- Asus RTX 5080 is now coupled with AI equipment and an SSD bay surprisingly cool
- The PCIe tracks are no longer only for GPUs, thanks to the hybrid material approach of Asus
- Asus develops a multi-LM so that AI developers can unload the models directly to SSD on board
The unusual GPFORCE RTX 5080 GPUROCE, spotted for the first time a few weeks ago with an SSD slit, is no longer just a hardware quirk.
Asus North America has now confirmed that the SSD Proart RTX 5080 edition is a real product.
As unusual as it may seem, the decision to associate high performance graphics treatment with solid state storage is part of a wider plan involving artificial intelligence and the development of local models.
A hybrid GPU storage design targeting the development of AI
Although the Asus was tight on an release date and a shipping configuration, certain technical details have started to emerge, as well as some unanswered questions.

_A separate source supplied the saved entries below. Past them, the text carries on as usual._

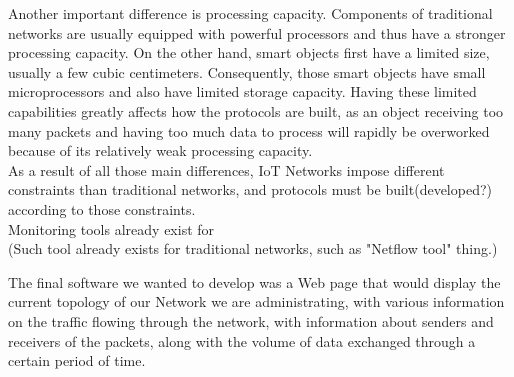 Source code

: Another important difference is processing capacity. Components of traditional networks are usually equipped with powerful processors and thus have a stronger processing capacity. On the other hand, smart objects first have a limited size, usually a few cubic centimeters. Consequently, those smart objects have small microprocessors and also have limited storage capacity. Having these limited capabilities greatly affects how the protocols are built, as an object receiving too many packets and having too much data to process will rapidly be overworked because of its relatively weak processing capacity. \\ 

As a result of all those main differences, IoT Networks impose different constraints than traditional networks, and protocols must be built(developed?) according to those constraints.\\

Monitoring tools already exist for \\

(Such tool already exists for traditional networks, such as "Netflow tool" thing.)

The final software we wanted to develop was a Web page that would display the current topology of our Network we are administrating, with various information on the traffic flowing through the network, with information about senders and receivers of the packets, along with the volume of data exchanged through a certain period of time.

One of the largest surprises is the GPU arrangement turned to 90 degrees – Asus has changed the design of the printed circuit card (PCB) so that the GPU is mounted perpendicular to the usual orientation.
This is not a configuration found in any other RTX 5080 model, suggesting a personalized approach that adapts to the SSD and improves air flow.

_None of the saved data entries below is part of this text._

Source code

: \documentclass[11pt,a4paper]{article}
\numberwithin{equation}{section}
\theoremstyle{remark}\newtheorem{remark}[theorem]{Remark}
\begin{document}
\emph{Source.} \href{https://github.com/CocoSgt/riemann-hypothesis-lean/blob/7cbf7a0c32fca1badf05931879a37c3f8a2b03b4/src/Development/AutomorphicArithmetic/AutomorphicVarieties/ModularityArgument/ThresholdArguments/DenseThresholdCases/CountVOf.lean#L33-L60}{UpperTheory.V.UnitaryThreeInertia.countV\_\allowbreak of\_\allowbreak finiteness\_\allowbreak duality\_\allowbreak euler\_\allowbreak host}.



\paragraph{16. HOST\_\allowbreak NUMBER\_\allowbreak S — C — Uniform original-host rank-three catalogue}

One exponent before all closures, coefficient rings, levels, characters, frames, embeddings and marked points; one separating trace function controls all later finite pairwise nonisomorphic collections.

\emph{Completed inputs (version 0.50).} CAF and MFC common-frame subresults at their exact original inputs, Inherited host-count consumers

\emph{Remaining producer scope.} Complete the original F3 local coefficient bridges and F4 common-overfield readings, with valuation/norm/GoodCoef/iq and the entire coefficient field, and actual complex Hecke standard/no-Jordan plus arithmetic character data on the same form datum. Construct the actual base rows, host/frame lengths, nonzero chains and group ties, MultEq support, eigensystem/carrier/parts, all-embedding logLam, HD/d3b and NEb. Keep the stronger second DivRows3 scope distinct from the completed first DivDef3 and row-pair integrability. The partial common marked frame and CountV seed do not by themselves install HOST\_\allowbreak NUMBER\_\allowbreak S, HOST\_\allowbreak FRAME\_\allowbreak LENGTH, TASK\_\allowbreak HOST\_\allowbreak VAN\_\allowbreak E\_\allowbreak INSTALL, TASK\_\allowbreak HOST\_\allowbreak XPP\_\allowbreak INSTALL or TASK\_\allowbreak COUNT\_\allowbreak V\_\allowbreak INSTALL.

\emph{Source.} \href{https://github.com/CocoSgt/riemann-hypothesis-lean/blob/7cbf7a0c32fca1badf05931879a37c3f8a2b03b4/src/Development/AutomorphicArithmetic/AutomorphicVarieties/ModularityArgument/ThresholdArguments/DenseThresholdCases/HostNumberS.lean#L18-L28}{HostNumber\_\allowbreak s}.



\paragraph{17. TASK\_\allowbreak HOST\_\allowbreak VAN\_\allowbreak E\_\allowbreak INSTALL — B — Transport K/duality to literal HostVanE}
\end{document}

Asus claims that this provision helps the SSD to benefit from “Airflow provided by card fans”, although the SSD is not in direct contact with the main thermal dissipator.

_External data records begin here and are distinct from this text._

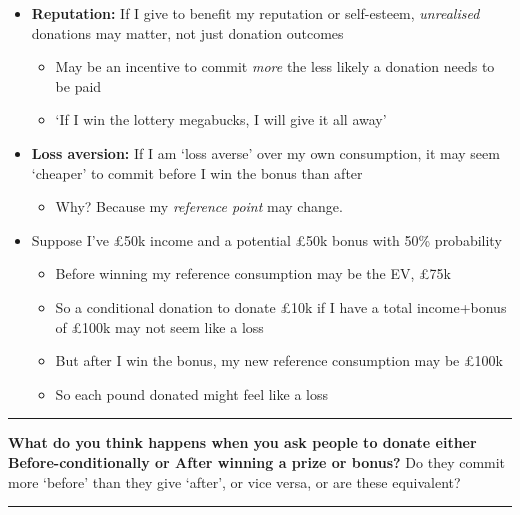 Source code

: \documentclass[]{article}
\providecommand{\tightlist}{%
  \setlength{\itemsep}{0pt}\setlength{\parskip}{0pt}}
\begin{document}
\begin{itemize}
\tightlist
\item
  \textbf{Reputation:} If I give to benefit my reputation or
  self-esteem, \emph{unrealised} donations may matter, not just donation
  outcomes

  \begin{itemize}
  \tightlist
  \item
    May be an incentive to commit \emph{more} the less likely a donation
    needs to be paid
  \item
    `If I win the lottery megabucks, I will give it all away'
  \end{itemize}
\item
  \textbf{Loss aversion:} If I am `loss averse' over my own consumption,
  it may seem `cheaper' to commit before I win the bonus than after

  \begin{itemize}
  \tightlist
  \item
    Why? Because my \emph{reference point} may change.
  \end{itemize}
\item
  Suppose I've \pounds50k income and a potential \pounds50k bonus with
  50\% probability

  \begin{itemize}
  \tightlist
  \item
    Before winning my reference consumption may be the EV, \pounds75k
  \item
    So a conditional donation to donate \pounds10k if I have a total
    income+bonus of \pounds100k may not seem like a loss
  \item
    But after I win the bonus, my new reference consumption may be
    \pounds100k
  \item
    So each pound donated might feel like a loss
  \end{itemize}
\end{itemize}

\begin{center}\rule{0.5\linewidth}{\linethickness}\end{center}

\textbf{What do you think happens when you ask people to donate either
Before-conditionally or After winning a prize or bonus?} Do they commit
more `before' than they give `after', or vice versa, or are these
equivalent?

\begin{center}\rule{0.5\linewidth}{\linethickness}\end{center}
\end{document}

Rather, it is cooled via a secondary thermal dissipator and a passive air flow, keeping the SSD at around 10 degrees Celsius fresher than a typical M.2 training mounted on a motherboard.
The SSD integration also uses the pccie bifurcation, which means that the unused PCI ways are reassigned to support the reader.
The company previously applied this approach to the cards of the RTX 4060 series, which did not completely saturate the PCIE interface, leaving enough bandwidth for a M.2 location.
Now, with the RTX 5080 PROART edition, the idea is refined to adapt to high-end IA workflows, although it introduces compromises, the GPU may not always have access to all PCIE tracks, which potentially limits advanced performance under certain workloads.
Perhaps the most important revelation lies in the ambitions of Asus software-the company is developing a tool called multi-LM, intended for developers working with important languages of languages.
Asus says that this tool “will allow AI developers to unload the models directly in storage, potentially allowing the development of local models without the need for constant memory swaps to slower system readers.”
This will interest those looking for the best LLM for coding, and positions the RTX 5080 SSD edition as more than a simple game card; It could become one of the best AI tools for local inference and prototyping.
Asus published only one rendering of the card and has not confirmed performance measures or availability.
The question of whether this concept provides significant gains in the real world or simply adds complexity remains unanswered.